Usurping Mediocrity

Southern Style


April 4, 2007
By Carl Menzel

Second place is the first loser. While this axiom may seem harsh, it conveys the underlying principle that Cornell students, along with aspiring professionals nationwide, work to be the best.

It is no surprise that this mindset materializes in superior education. Our competitive academic culture advocates and glorifies competition such that it engulfs and absorbs one’s lifestyle and actions. The result is an intense race of unyielding ambitions, which fosters students’ appetites for knowledge. This pursuit for knowledge, progress and improvement is interminable if one aspires to obtain, and then maintain, supremacy in one’s social standing and professional career.

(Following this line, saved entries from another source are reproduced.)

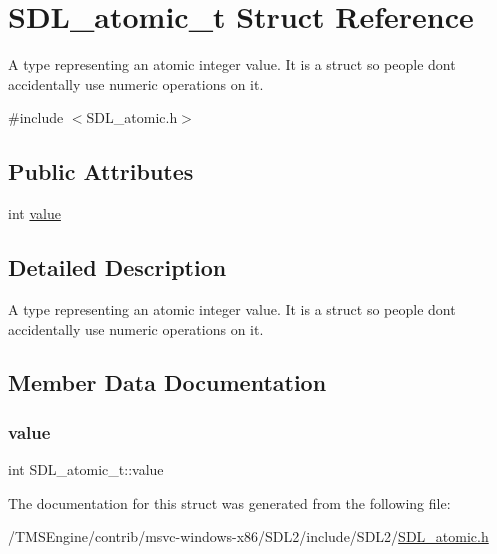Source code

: \hypertarget{struct_s_d_l__atomic__t}{}\section{S\+D\+L\+\_\+atomic\+\_\+t Struct Reference}
\label{struct_s_d_l__atomic__t}


A type representing an atomic integer value. It is a struct so people don\textquotesingle{}t accidentally use numeric operations on it.  




{\ttfamily \#include $<$S\+D\+L\+\_\+atomic.\+h$>$}

\subsection*{Public Attributes}
\begin{DoxyCompactItemize}
\item 
int \hyperlink{struct_s_d_l__atomic__t_a0d09ddf3cc5798c709edb7cea104203a}{value}
\end{DoxyCompactItemize}


\subsection{Detailed Description}
A type representing an atomic integer value. It is a struct so people don\textquotesingle{}t accidentally use numeric operations on it. 

\subsection{Member Data Documentation}
\mbox{\label{struct_s_d_l__atomic__t_a0d09ddf3cc5798c709edb7cea104203a}} 
\subsubsection{\texorpdfstring{value}{value}}
{\footnotesize\ttfamily int S\+D\+L\+\_\+atomic\+\_\+t\+::value}



The documentation for this struct was generated from the following file\+:\begin{DoxyCompactItemize}
\item 
/\+T\+M\+S\+Engine/contrib/msvc-\/windows-\/x86/\+S\+D\+L2/include/\+S\+D\+L2/\hyperlink{_s_d_l__atomic_8h}{S\+D\+L\+\_\+atomic.\+h}\end{DoxyCompactItemize}
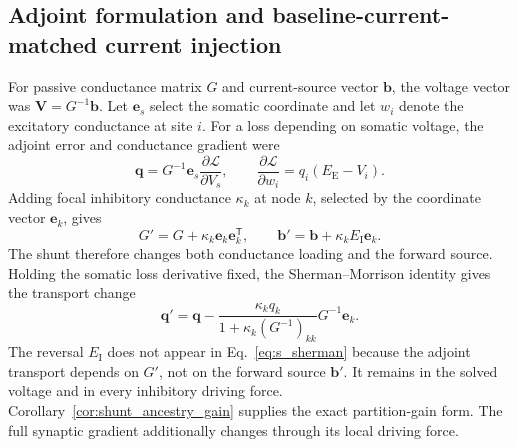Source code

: \subsection{Adjoint formulation and baseline-current-matched current injection}

For passive conductance matrix $G$ and current-source vector $\bm b$, the
voltage vector was $\bm V=G^{-1}\bm b$. Let $\bm e_s$ select the somatic
coordinate and let $w_i$ denote the excitatory conductance at site $i$. For a
loss depending on somatic voltage, the adjoint error and conductance gradient
were
\begin{equation}
\bm q=G^{-1}\bm e_s\frac{\partial\mathcal L}{\partial V_s},
\qquad
\frac{\partial\mathcal L}{\partial w_i}=q_i(E_{\mathrm E}-V_i).
\end{equation}
Adding focal inhibitory conductance \(\kappa_k\) at node $k$, selected by
the coordinate vector $\bm e_k$, gives
\[
G'=G+\kappa_k\bm e_k\bm e_k^{\mathsf T},
\qquad
\bm b'=\bm b+\kappa_kE_{\mathrm I}\bm e_k .
\]
The shunt therefore changes both conductance loading and the forward source.
Holding the somatic loss derivative fixed, the Sherman--Morrison identity
gives the transport change
\begin{equation}
\bm q'=\bm q-
\frac{\kappa_kq_k}{1+\kappa_k(G^{-1})_{kk}}G^{-1}\bm e_k.
\label{eq:s_sherman}
\end{equation}
The reversal \(E_{\mathrm I}\) does not appear in
Eq.~\ref{eq:s_sherman} because the adjoint transport depends on \(G'\), not on
the forward source \(\bm b'\). It remains in the solved voltage and in every
inhibitory driving force.
Corollary~\ref{cor:shunt_ancestry_gain} supplies the exact partition-gain form. The full synaptic gradient additionally changes through its local driving force.

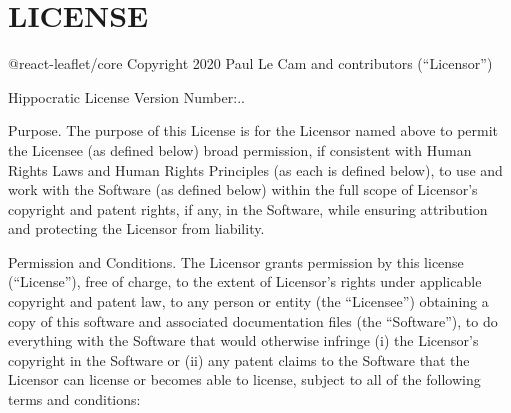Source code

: \chapter{LICENSE }
\hypertarget{md_frontend_2node__modules_2_0dreact-leaflet_2core_2LICENSE}{}\label{md_frontend_2node__modules_2_0dreact-leaflet_2core_2LICENSE}
@react-\/leaflet/\+core Copyright 2020 Paul Le Cam and contributors (“\+Licensor”)

Hippocratic License Version Number:..

Purpose. The purpose of this License is for the Licensor named above to permit the Licensee (as defined below) broad permission, if consistent with Human Rights Laws and Human Rights Principles (as each is defined below), to use and work with the Software (as defined below) within the full scope of Licensor’s copyright and patent rights, if any, in the Software, while ensuring attribution and protecting the Licensor from liability.

Permission and Conditions. The Licensor grants permission by this license (“\+License”), free of charge, to the extent of Licensor’s rights under applicable copyright and patent law, to any person or entity (the “\+Licensee”) obtaining a copy of this software and associated documentation files (the “\+Software”), to do everything with the Software that would otherwise infringe (i) the Licensor’s copyright in the Software or (ii) any patent claims to the Software that the Licensor can license or becomes able to license, subject to all of the following terms and conditions:\+


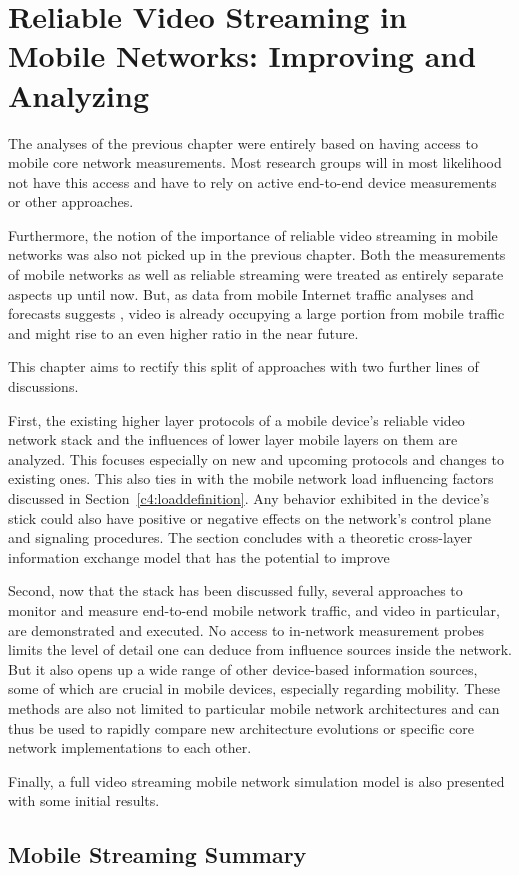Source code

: \chapter{Reliable Video Streaming in Mobile Networks: Improving and Analyzing}
\label{chap:mobilestreaming}

The analyses of the previous chapter were entirely based on having access to mobile core network measurements. Most research groups will in most likelihood not have this access and have to rely on active end-to-end device measurements or other approaches.

Furthermore, the notion of the importance of reliable video streaming in mobile networks was also not picked up in the previous chapter. Both the measurements of mobile networks as well as reliable streaming were treated as entirely separate aspects up until now. But, as data from mobile Internet traffic analyses and forecasts suggests \cite{cisco2014VNI}, video is already occupying a large portion from mobile traffic and might rise to an even higher ratio in the near future.

This chapter aims to rectify this split of approaches with two further lines of discussions. 

First, the existing higher layer protocols of a mobile device's reliable video network stack and the influences of lower layer mobile layers on them are analyzed. This focuses especially on new and upcoming protocols and changes to existing ones. This also ties in with the mobile network load influencing factors discussed in Section~\ref{c4:loaddefinition}. Any behavior exhibited in the device's stick could also have positive or negative effects on the network's control plane and signaling procedures. The section concludes with a theoretic cross-layer information exchange model that has the potential to improve 

Second, now that the stack has been discussed fully, several approaches to monitor and measure end-to-end mobile network traffic, and video in particular, are demonstrated and executed. No access to in-network measurement probes limits the level of detail one can deduce from influence sources inside the network. But it also opens up a wide range of other device-based information sources, some of which are crucial in mobile devices, especially regarding mobility. These methods are also not limited to particular mobile network architectures and can thus be used to rapidly compare new architecture evolutions or specific core network implementations to each other. 

Finally, a full video streaming mobile network simulation model is also presented with some initial results.







\section{Mobile Streaming Summary}



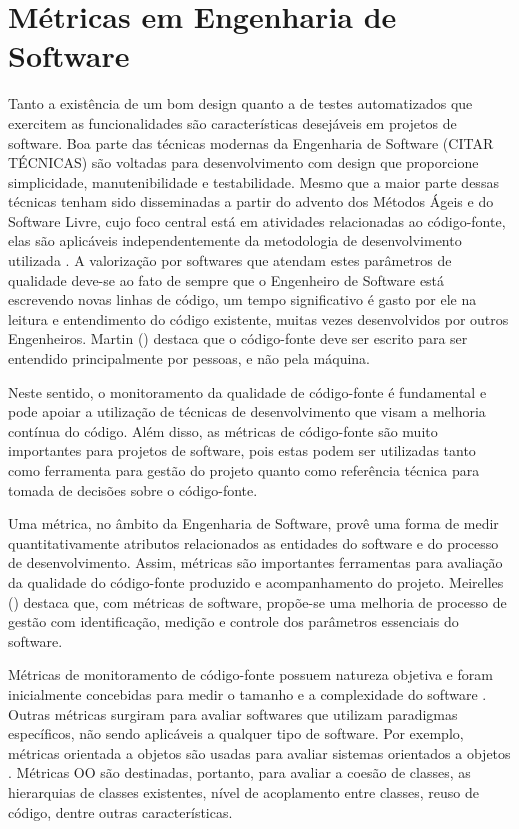 \section{Métricas em Engenharia de Software}
\label{sec-metrics-esw} 
Tanto a existência de um bom design quanto a de testes automatizados que exercitem as funcionalidades são características desejáveis em projetos de software.	Boa parte das técnicas modernas da Engenharia de Software (CITAR TÉCNICAS) são voltadas para desenvolvimento com design que proporcione simplicidade, manutenibilidade e testabilidade. Mesmo que a maior parte dessas técnicas tenham sido disseminadas a partir do advento dos Métodos Ágeis e do Software Livre, cujo foco central está em atividades relacionadas ao código-fonte, elas são aplicáveis independentemente da metodologia de desenvolvimento utilizada \cite{meirelles2013metrics}. A valorização por softwares que atendam estes parâmetros de qualidade deve-se ao fato de sempre que o Engenheiro de Software está escrevendo novas linhas de código, um tempo significativo é gasto por ele na leitura e entendimento do código existente, muitas vezes desenvolvidos por outros Engenheiros. Martin (\citeyear{martin2008}) destaca que o código-fonte deve ser escrito para ser entendido principalmente por pessoas, e não pela máquina.

%

Neste sentido, o monitoramento da qualidade de código-fonte é fundamental e pode apoiar a utilização de técnicas de desenvolvimento que visam a melhoria contínua do código. Além disso, as métricas de código-fonte são muito importantes para projetos de software, pois estas podem ser utilizadas tanto como ferramenta para gestão do projeto quanto como referência técnica para tomada de decisões sobre o código-fonte.

%

Uma métrica, no âmbito da Engenharia de Software, provê uma forma de medir quantitativamente atributos relacionados as entidades do software e do processo de desenvolvimento. Assim, métricas são importantes ferramentas para avaliação da qualidade do código-fonte produzido e acompanhamento do projeto. Meirelles (\citeyear{meirelles2013metrics}) destaca que, com métricas de software, propõe-se uma melhoria de processo de gestão com identificação, medição e controle dos parâmetros essenciais do software.

%

Métricas de monitoramento de código-fonte possuem natureza objetiva e foram inicialmente concebidas para medir o tamanho e a complexidade do software \cite{henry1984kafura}\cite{troy1981zweben}\cite{yau1985zweben}. Outras métricas surgiram para avaliar softwares que utilizam paradigmas específicos, não sendo aplicáveis a qualquer tipo de software. Por exemplo, métricas orientada a objetos são usadas para avaliar sistemas orientados a objetos \cite{systa2000}. Métricas OO são destinadas, portanto, para avaliar a coesão de classes, as hierarquias de classes existentes, nível de acoplamento entre classes, reuso de código, dentre outras características.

While this philosophy may seem cut-throat, consider America’s champions. Presidents Washington, Jefferson, Lincoln and Roosevelt, as well as civil rights activists Martin Luther King and Malcolm X are all worshiped for reaching the pinnacle of their respective fields. The facts are nobody celebrates, nor remembers, second place. Does anybody know George McClellan? How about Alfred Landon? Both were defeated presidential candidates who, at one point, dominated American media. Their inability to usurp the incumbent, however, quickly extinguished their popularity, thus cementing their impact as nothing more than ephemeral figures in American history.

It is this idealist celebration of supremacy and power that has made America so prosperous. The continual desire to accomplish more, to outperform and to outwork the next man has generated a hard-working, stubborn and relentlessly productive and innovative workforce.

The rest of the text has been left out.